[Problem statement] What's needed is a word-for-word retyping of the entries below, pictures omitted.

[Source records]
================================
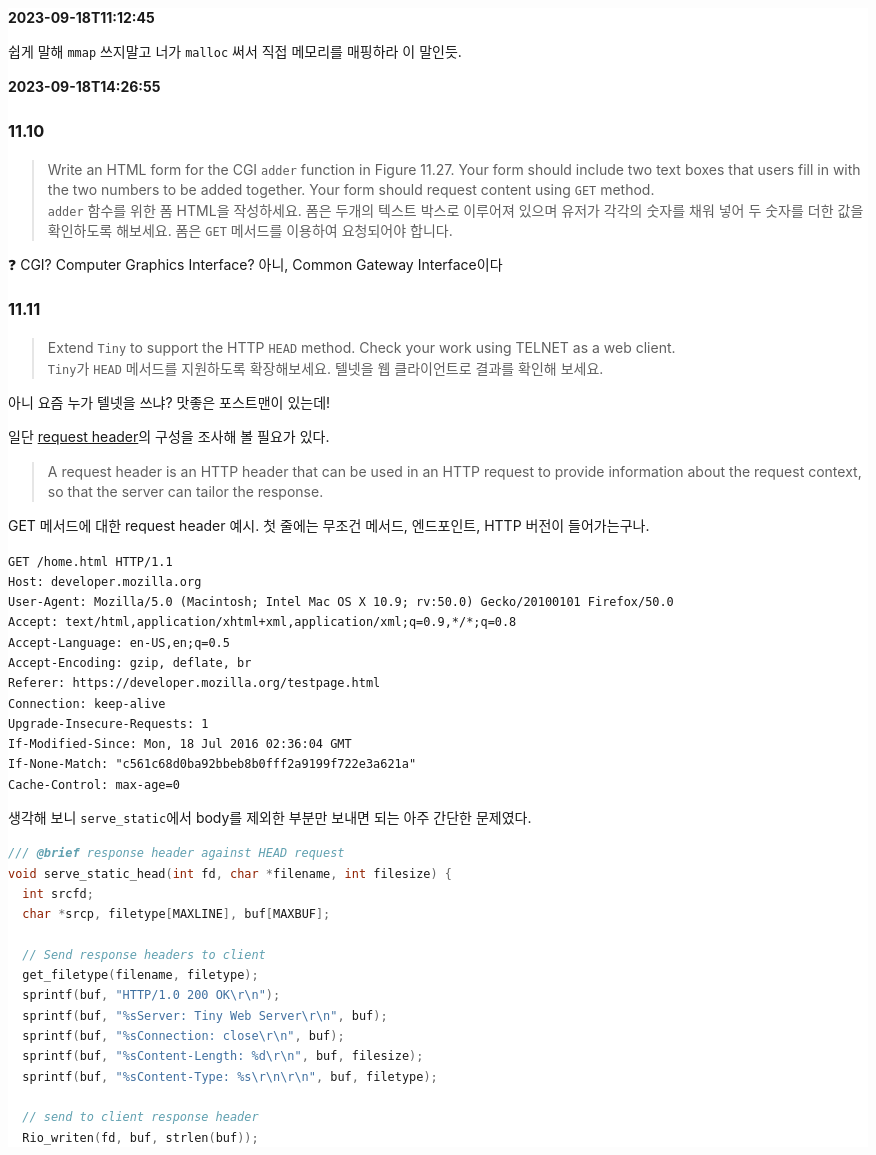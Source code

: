 **2023-09-18T11:12:45**

쉽게 말해 `mmap` 쓰지말고 너가 `malloc` 써서 직접 메모리를 매핑하라 이 말인듯.

**2023-09-18T14:26:55**

<iframe src="https://github.com/ChoiWheatley/swjungle-week06-proxy-lab/commit/c276f608a994f76b38cbaa32c9e5d50e5ed331c6#" allow="fullscreen" allowfullscreen="" style="height: 100%; width: 70%; aspect-ratio: 4 / 3;"></iframe>

### 11.10

> Write an HTML form for the CGI `adder` function in Figure 11.27. Your form should include two text boxes that users fill in with the two numbers to be added together. Your form should request content using `GET` method.  
> `adder` 함수를 위한 폼 HTML을 작성하세요. 폼은 두개의 텍스트 박스로 이루어져 있으며 유저가 각각의 숫자를 채워 넣어 두 숫자를 더한 값을 확인하도록 해보세요. 폼은 `GET` 메서드를 이용하여 요청되어야 합니다.

❓ CGI? Computer Graphics Interface? 아니, Common Gateway Interface이다

### 11.11

> Extend `Tiny` to support the HTTP `HEAD` method. Check your work using TELNET as a web client.  
> `Tiny`가 `HEAD` 메서드를 지원하도록 확장해보세요. 텔넷을 웹 클라이언트로 결과를 확인해 보세요. 

아니 요즘 누가 텔넷을 쓰냐? 맛좋은 포스트맨이 있는데!

일단 [request header](https://developer.mozilla.org/en-US/docs/Glossary/Request_header)의 구성을 조사해 볼 필요가 있다.

> A request header is an HTTP header that can be used in an HTTP request to provide information about the request context, so that the server can tailor the response.

GET 메서드에 대한 request header 예시. 첫 줄에는 무조건 메서드, 엔드포인트, HTTP 버전이 들어가는구나.

```http
GET /home.html HTTP/1.1
Host: developer.mozilla.org
User-Agent: Mozilla/5.0 (Macintosh; Intel Mac OS X 10.9; rv:50.0) Gecko/20100101 Firefox/50.0
Accept: text/html,application/xhtml+xml,application/xml;q=0.9,*/*;q=0.8
Accept-Language: en-US,en;q=0.5
Accept-Encoding: gzip, deflate, br
Referer: https://developer.mozilla.org/testpage.html
Connection: keep-alive
Upgrade-Insecure-Requests: 1
If-Modified-Since: Mon, 18 Jul 2016 02:36:04 GMT
If-None-Match: "c561c68d0ba92bbeb8b0fff2a9199f722e3a621a"
Cache-Control: max-age=0
```

생각해 보니 `serve_static`에서 body를 제외한 부분만 보내면 되는 아주 간단한 문제였다.

```c
/// @brief response header against HEAD request
void serve_static_head(int fd, char *filename, int filesize) {
  int srcfd;
  char *srcp, filetype[MAXLINE], buf[MAXBUF];

  // Send response headers to client
  get_filetype(filename, filetype);
  sprintf(buf, "HTTP/1.0 200 OK\r\n");
  sprintf(buf, "%sServer: Tiny Web Server\r\n", buf);
  sprintf(buf, "%sConnection: close\r\n", buf);
  sprintf(buf, "%sContent-Length: %d\r\n", buf, filesize);
  sprintf(buf, "%sContent-Type: %s\r\n\r\n", buf, filetype);

  // send to client response header
  Rio_writen(fd, buf, strlen(buf));

```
================================
[Solution to the exercise]
Source code

: **2023-09-18T11:12:45**

쉽게 말해 `mmap` 쓰지말고 너가 `malloc` 써서 직접 메모리를 매핑하라 이 말인듯.

**2023-09-18T14:26:55**

<iframe src="https://github.com/ChoiWheatley/swjungle-week06-proxy-lab/commit/c276f608a994f76b38cbaa32c9e5d50e5ed331c6#" allow="fullscreen" allowfullscreen="" style="height: 100%; width: 70%; aspect-ratio: 4 / 3;"></iframe>

### 11.10

> Write an HTML form for the CGI `adder` function in Figure 11.27. Your form should include two text boxes that users fill in with the two numbers to be added together. Your form should request content using `GET` method.  
> `adder` 함수를 위한 폼 HTML을 작성하세요. 폼은 두개의 텍스트 박스로 이루어져 있으며 유저가 각각의 숫자를 채워 넣어 두 숫자를 더한 값을 확인하도록 해보세요. 폼은 `GET` 메서드를 이용하여 요청되어야 합니다.

❓ CGI? Computer Graphics Interface? 아니, Common Gateway Interface이다

### 11.11

> Extend `Tiny` to support the HTTP `HEAD` method. Check your work using TELNET as a web client.  
> `Tiny`가 `HEAD` 메서드를 지원하도록 확장해보세요. 텔넷을 웹 클라이언트로 결과를 확인해 보세요. 

아니 요즘 누가 텔넷을 쓰냐? 맛좋은 포스트맨이 있는데!

일단 [request header](https://developer.mozilla.org/en-US/docs/Glossary/Request_header)의 구성을 조사해 볼 필요가 있다.

> A request header is an HTTP header that can be used in an HTTP request to provide information about the request context, so that the server can tailor the response.

GET 메서드에 대한 request header 예시. 첫 줄에는 무조건 메서드, 엔드포인트, HTTP 버전이 들어가는구나.

```http
GET /home.html HTTP/1.1
Host: developer.mozilla.org
User-Agent: Mozilla/5.0 (Macintosh; Intel Mac OS X 10.9; rv:50.0) Gecko/20100101 Firefox/50.0
Accept: text/html,application/xhtml+xml,application/xml;q=0.9,*/*;q=0.8
Accept-Language: en-US,en;q=0.5
Accept-Encoding: gzip, deflate, br
Referer: https://developer.mozilla.org/testpage.html
Connection: keep-alive
Upgrade-Insecure-Requests: 1
If-Modified-Since: Mon, 18 Jul 2016 02:36:04 GMT
If-None-Match: "c561c68d0ba92bbeb8b0fff2a9199f722e3a621a"
Cache-Control: max-age=0
```

생각해 보니 `serve_static`에서 body를 제외한 부분만 보내면 되는 아주 간단한 문제였다.

```c
/// @brief response header against HEAD request
void serve_static_head(int fd, char *filename, int filesize) {
  int srcfd;
  char *srcp, filetype[MAXLINE], buf[MAXBUF];

  // Send response headers to client
  get_filetype(filename, filetype);
  sprintf(buf, "HTTP/1.0 200 OK\r\n");
  sprintf(buf, "%sServer: Tiny Web Server\r\n", buf);
  sprintf(buf, "%sConnection: close\r\n", buf);
  sprintf(buf, "%sContent-Length: %d\r\n", buf, filesize);
  sprintf(buf, "%sContent-Type: %s\r\n\r\n", buf, filetype);

  // send to client response header
  Rio_writen(fd, buf, strlen(buf));

```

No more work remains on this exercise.